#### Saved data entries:
--------
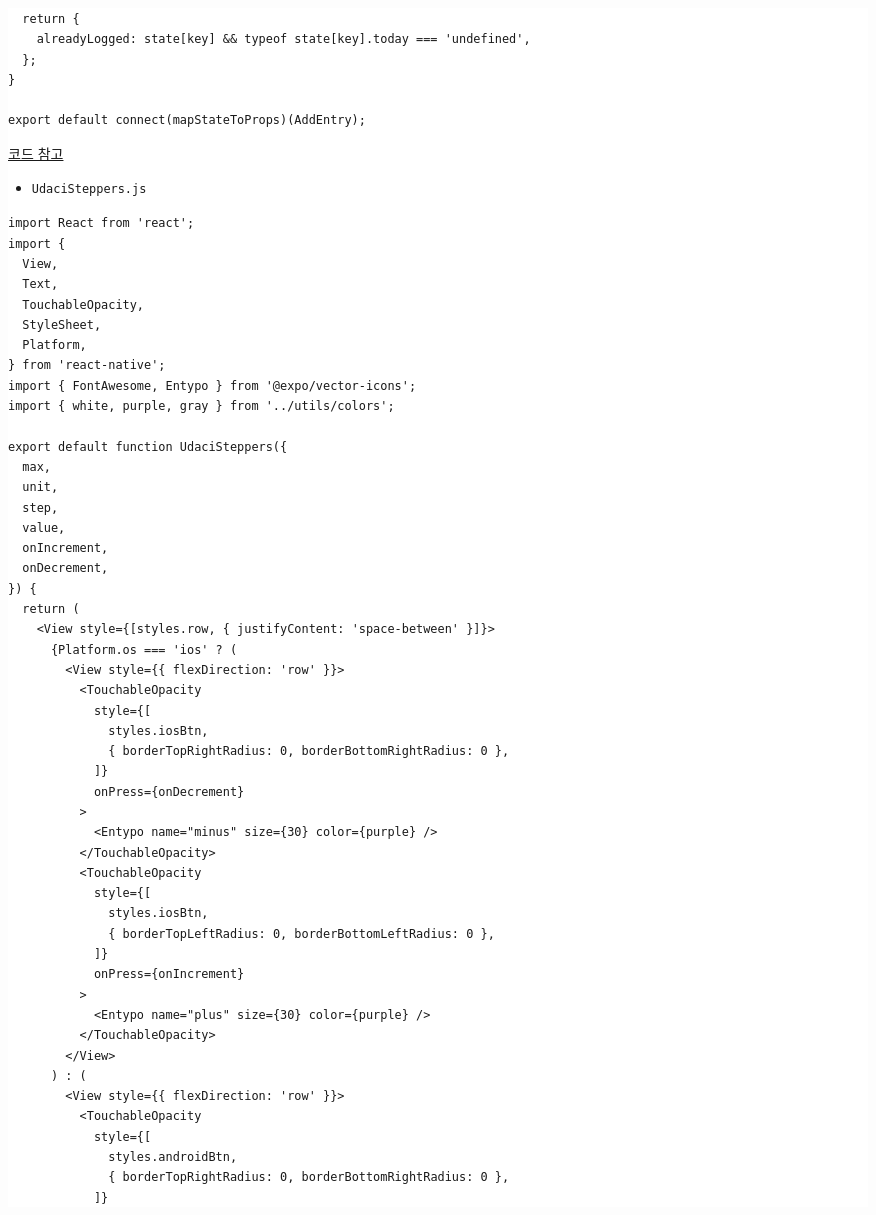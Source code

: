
 ```react
  return {
    alreadyLogged: state[key] && typeof state[key].today === 'undefined',
  };
}

export default connect(mapStateToProps)(AddEntry);
```

[코드 참고](https://github.com/udacity/reactnd-UdaciFitness-complete/commit/c5c645478a1f631f7851463b80e216289b17b4d4)



- `UdaciSteppers.js`

```react
import React from 'react';
import {
  View,
  Text,
  TouchableOpacity,
  StyleSheet,
  Platform,
} from 'react-native';
import { FontAwesome, Entypo } from '@expo/vector-icons';
import { white, purple, gray } from '../utils/colors';

export default function UdaciSteppers({
  max,
  unit,
  step,
  value,
  onIncrement,
  onDecrement,
}) {
  return (
    <View style={[styles.row, { justifyContent: 'space-between' }]}>
      {Platform.os === 'ios' ? (
        <View style={{ flexDirection: 'row' }}>
          <TouchableOpacity
            style={[
              styles.iosBtn,
              { borderTopRightRadius: 0, borderBottomRightRadius: 0 },
            ]}
            onPress={onDecrement}
          >
            <Entypo name="minus" size={30} color={purple} />
          </TouchableOpacity>
          <TouchableOpacity
            style={[
              styles.iosBtn,
              { borderTopLeftRadius: 0, borderBottomLeftRadius: 0 },
            ]}
            onPress={onIncrement}
          >
            <Entypo name="plus" size={30} color={purple} />
          </TouchableOpacity>
        </View>
      ) : (
        <View style={{ flexDirection: 'row' }}>
          <TouchableOpacity
            style={[
              styles.androidBtn,
              { borderTopRightRadius: 0, borderBottomRightRadius: 0 },
            ]}
```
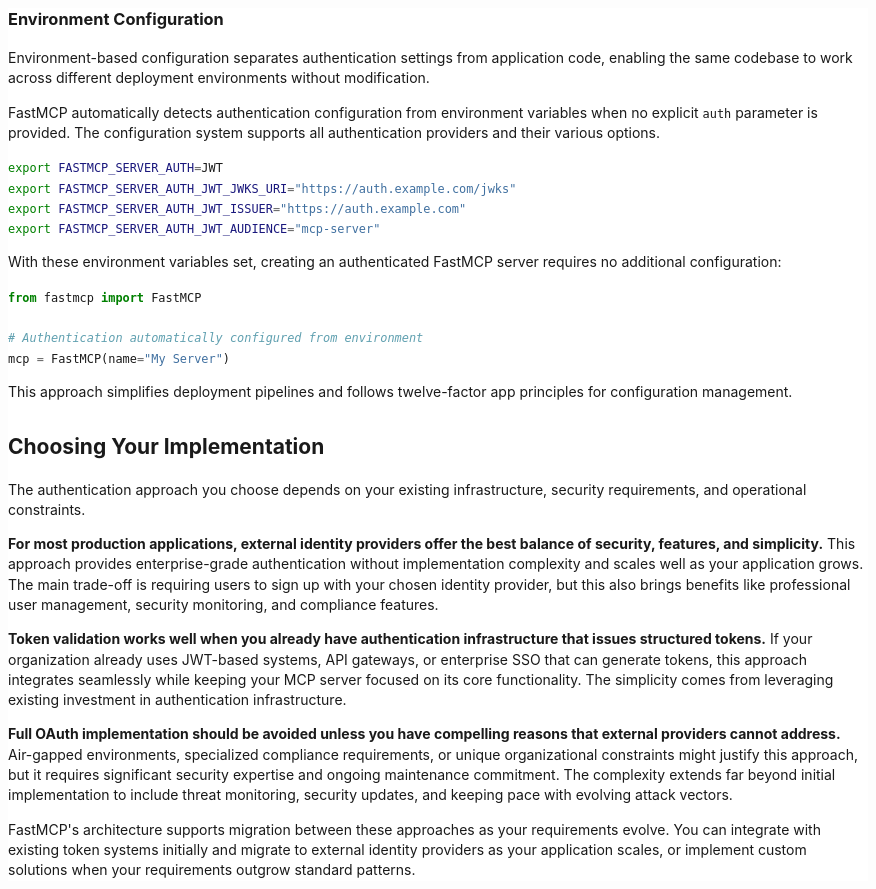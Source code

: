 ### Environment Configuration

Environment-based configuration separates authentication settings from application code, enabling the same codebase to work across different deployment environments without modification.

FastMCP automatically detects authentication configuration from environment variables when no explicit `auth` parameter is provided. The configuration system supports all authentication providers and their various options.

```bash
export FASTMCP_SERVER_AUTH=JWT
export FASTMCP_SERVER_AUTH_JWT_JWKS_URI="https://auth.example.com/jwks"
export FASTMCP_SERVER_AUTH_JWT_ISSUER="https://auth.example.com"
export FASTMCP_SERVER_AUTH_JWT_AUDIENCE="mcp-server"
```

With these environment variables set, creating an authenticated FastMCP server requires no additional configuration:

```python
from fastmcp import FastMCP

# Authentication automatically configured from environment
mcp = FastMCP(name="My Server")
```

This approach simplifies deployment pipelines and follows twelve-factor app principles for configuration management.

## Choosing Your Implementation

The authentication approach you choose depends on your existing infrastructure, security requirements, and operational constraints.

**For most production applications, external identity providers offer the best balance of security, features, and simplicity.** This approach provides enterprise-grade authentication without implementation complexity and scales well as your application grows. The main trade-off is requiring users to sign up with your chosen identity provider, but this also brings benefits like professional user management, security monitoring, and compliance features.

**Token validation works well when you already have authentication infrastructure that issues structured tokens.** If your organization already uses JWT-based systems, API gateways, or enterprise SSO that can generate tokens, this approach integrates seamlessly while keeping your MCP server focused on its core functionality. The simplicity comes from leveraging existing investment in authentication infrastructure.

**Full OAuth implementation should be avoided unless you have compelling reasons that external providers cannot address.** Air-gapped environments, specialized compliance requirements, or unique organizational constraints might justify this approach, but it requires significant security expertise and ongoing maintenance commitment. The complexity extends far beyond initial implementation to include threat monitoring, security updates, and keeping pace with evolving attack vectors.

FastMCP's architecture supports migration between these approaches as your requirements evolve. You can integrate with existing token systems initially and migrate to external identity providers as your application scales, or implement custom solutions when your requirements outgrow standard patterns.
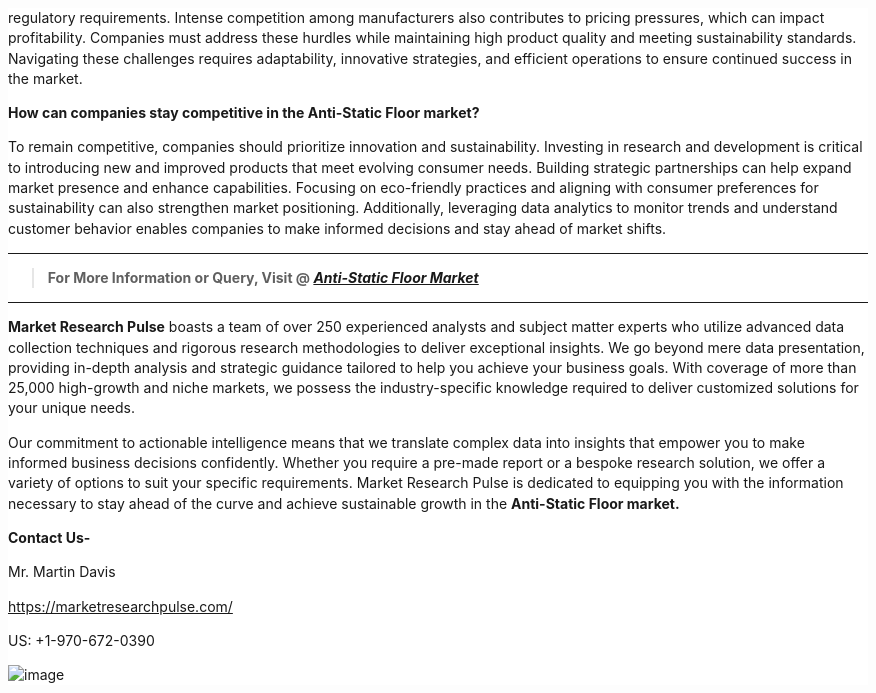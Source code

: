 regulatory requirements. Intense competition among manufacturers also contributes to pricing pressures, which can impact profitability. Companies must address these hurdles while maintaining high product quality and meeting sustainability standards. Navigating these challenges requires adaptability, innovative strategies, and efficient operations to ensure continued success in the market.</p><p><strong>How can companies stay competitive in the Anti-Static Floor market?</strong></p><p>To remain competitive, companies should prioritize innovation and sustainability. Investing in research and development is critical to introducing new and improved products that meet evolving consumer needs. Building strategic partnerships can help expand market presence and enhance capabilities. Focusing on eco-friendly practices and aligning with consumer preferences for sustainability can also strengthen market positioning. Additionally, leveraging data analytics to monitor trends and understand customer behavior enables companies to make informed decisions and stay ahead of market shifts.</p><hr /><blockquote><p><strong>For More Information or Query, Visit @&nbsp;<em><a href="https://marketresearchpulse.com/report/105954/anti-static-floor-market?utm_source=Linkedin&utm_medium=030">Anti-Static Floor Market</a></em></strong></p></blockquote><hr /><p><strong>Market Research Pulse</strong> boasts a team of over 250 experienced analysts and subject matter experts who utilize advanced data collection techniques and rigorous research methodologies to deliver exceptional insights. We go beyond mere data presentation, providing in-depth analysis and strategic guidance tailored to help you achieve your business goals. With coverage of more than 25,000 high-growth and niche markets, we possess the industry-specific knowledge required to deliver customized solutions for your unique needs.</p><p>Our commitment to actionable intelligence means that we translate complex data into insights that empower you to make informed business decisions confidently. Whether you require a pre-made report or a bespoke research solution, we offer a variety of options to suit your specific requirements. Market Research Pulse is dedicated to equipping you with the information necessary to stay ahead of the curve and achieve sustainable growth in the <strong>Anti-Static Floor market.</strong></p><p><strong>Contact Us-</strong></p><p>Mr. Martin Davis</p><p>https://marketresearchpulse.com/</p><p>US: +1-970-672-0390</p>
![image](https://github.com/user-attachments/assets/f36faec5-1bc5-4698-81f7-a36ae02243aa)
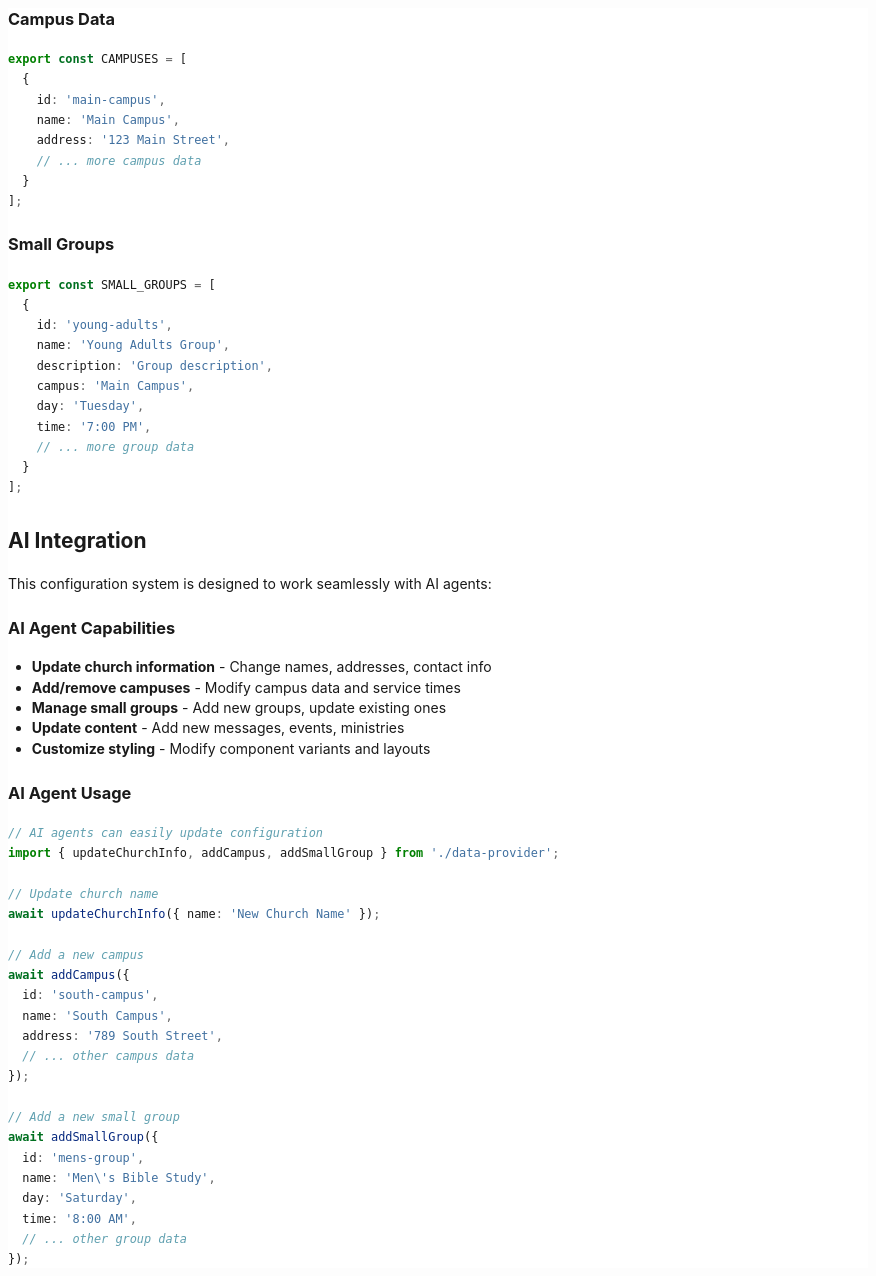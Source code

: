 ### Campus Data
```typescript
export const CAMPUSES = [
  {
    id: 'main-campus',
    name: 'Main Campus',
    address: '123 Main Street',
    // ... more campus data
  }
];
```

### Small Groups
```typescript
export const SMALL_GROUPS = [
  {
    id: 'young-adults',
    name: 'Young Adults Group',
    description: 'Group description',
    campus: 'Main Campus',
    day: 'Tuesday',
    time: '7:00 PM',
    // ... more group data
  }
];
```

## AI Integration

This configuration system is designed to work seamlessly with AI agents:

### AI Agent Capabilities
- **Update church information** - Change names, addresses, contact info
- **Add/remove campuses** - Modify campus data and service times
- **Manage small groups** - Add new groups, update existing ones
- **Update content** - Add new messages, events, ministries
- **Customize styling** - Modify component variants and layouts

### AI Agent Usage
```typescript
// AI agents can easily update configuration
import { updateChurchInfo, addCampus, addSmallGroup } from './data-provider';

// Update church name
await updateChurchInfo({ name: 'New Church Name' });

// Add a new campus
await addCampus({
  id: 'south-campus',
  name: 'South Campus',
  address: '789 South Street',
  // ... other campus data
});

// Add a new small group
await addSmallGroup({
  id: 'mens-group',
  name: 'Men\'s Bible Study',
  day: 'Saturday',
  time: '8:00 AM',
  // ... other group data
});
```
--------
#### WORK ITEM:
Among the records above, only the lines between the line holding "### Environment Configuration" and the line holding "Environment-based configuration separates", inclusive, are to be output, exactly as written.

#### RESPONSE TO THE TASK:
: ### Environment Configuration

Environment-based configuration separates authentication settings from application code, enabling the same codebase to work across different deployment environments without modification.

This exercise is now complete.